「帰る」が指す座標

御門キリは魔王の門前で、チャット欄へ《ログアウト》と打った。

送信された文字は、《帰る》へ変わった。

この世界では「ログアウト」という語だけが自動的に「帰る」へ置換される。事故直後からの仕様で、運営への問い合わせも作戦会議も、すべて曖昧になった。

「帰る方法を知ってるか」

キリが門番NPCへ尋ねると、門番は北を指した。

別の町で同じ言葉を使うと、宿屋の女将も北を指す。砂漠の盗賊も、海底の人魚も同じだった。《帰る》は単なる言い換えではなく、どこかの座標を示す命令語になっている。

キリは戦闘を捨て、北へ進み続けた。仲間は魔王討伐が先だと反対したが、チャットで《ログアウト》と打つたび、ミニマップに一瞬だけ細い矢印が出る。

北の果てには、何もない雪原があった。

中央に小さな立札。

《音声安全フィルター》

特定語句を、接続者が最も安心できる概念へ置換します。

ログアウトという言葉が危険だったのではない。現実の救助員が何度も「ログアウトさせる」と叫び、そのたび接続者の脳波が急激に乱れた。強制切断への恐怖から、言葉自体がパニックを起こす引き金になっていた。
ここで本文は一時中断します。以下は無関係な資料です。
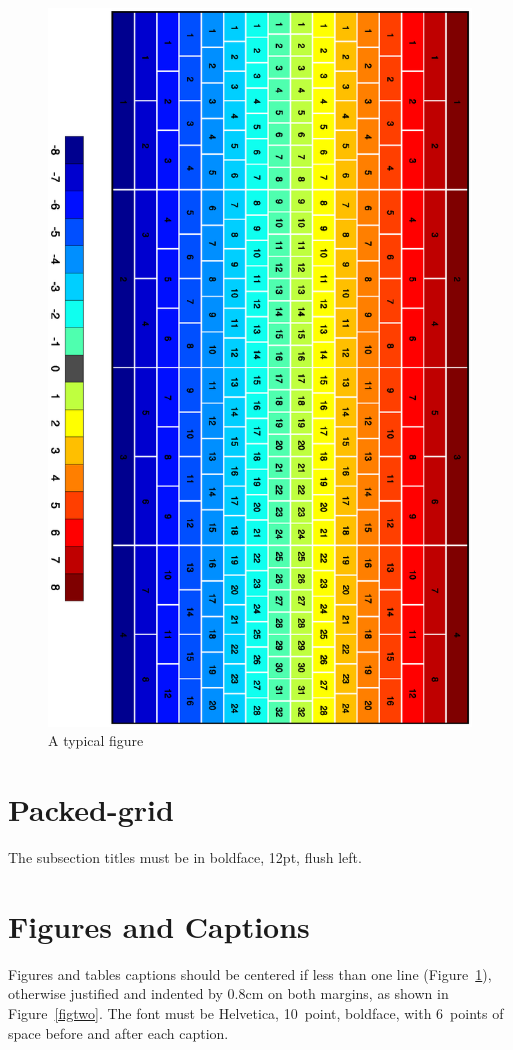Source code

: \documentclass{SBCbookchapter}
\begin{document}
\begin{figure}
	\centerline{\includegraphics{grid2}}
	\caption{A typical figure}
	\label{figone}
\end{figure}

\section{Packed-grid}
The subsection titles must be in boldface, 12pt, flush left.

\section{Figures and Captions}
\label{sec:captionmargins}
Figures and tables captions should be centered if less than one line
(Figure~\ref{figone}), otherwise justified and indented by 0.8cm on
both margins, as shown in Figure~\ref{figtwo}. The font must be
Helvetica, 10~point, boldface, with 6~points of space before and after
each caption.
\end{document}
システムはそれを《帰る》へ変えた。さらに、安心の記憶が最も強い方向を示し続けた。

キリの北には、子供の頃に住んだ雪国の家があった。もう取り壊されている。だが立札の下を掘ると、木製の玄関扉が現れた。ゲームの家ではない。記憶の中の家だ。

仲間たちがそれぞれ《ログアウト》と打つ。矢印は別々の方角を指した。海、町、山、誰かのいる場所。

「出口は一つじゃなかったんだ」

キリが玄関扉を開けると、母の声ではなく、現実の看護師の声がした。

雪原に集まった仲間たちの矢印は、互いに違う方角を示しながら、どれも途中で交差していた。帰る場所は建物ではない。誰かに待たれているという記憶が作る座標だった。キリは初めて、出口を奪い合う必要がないと知った。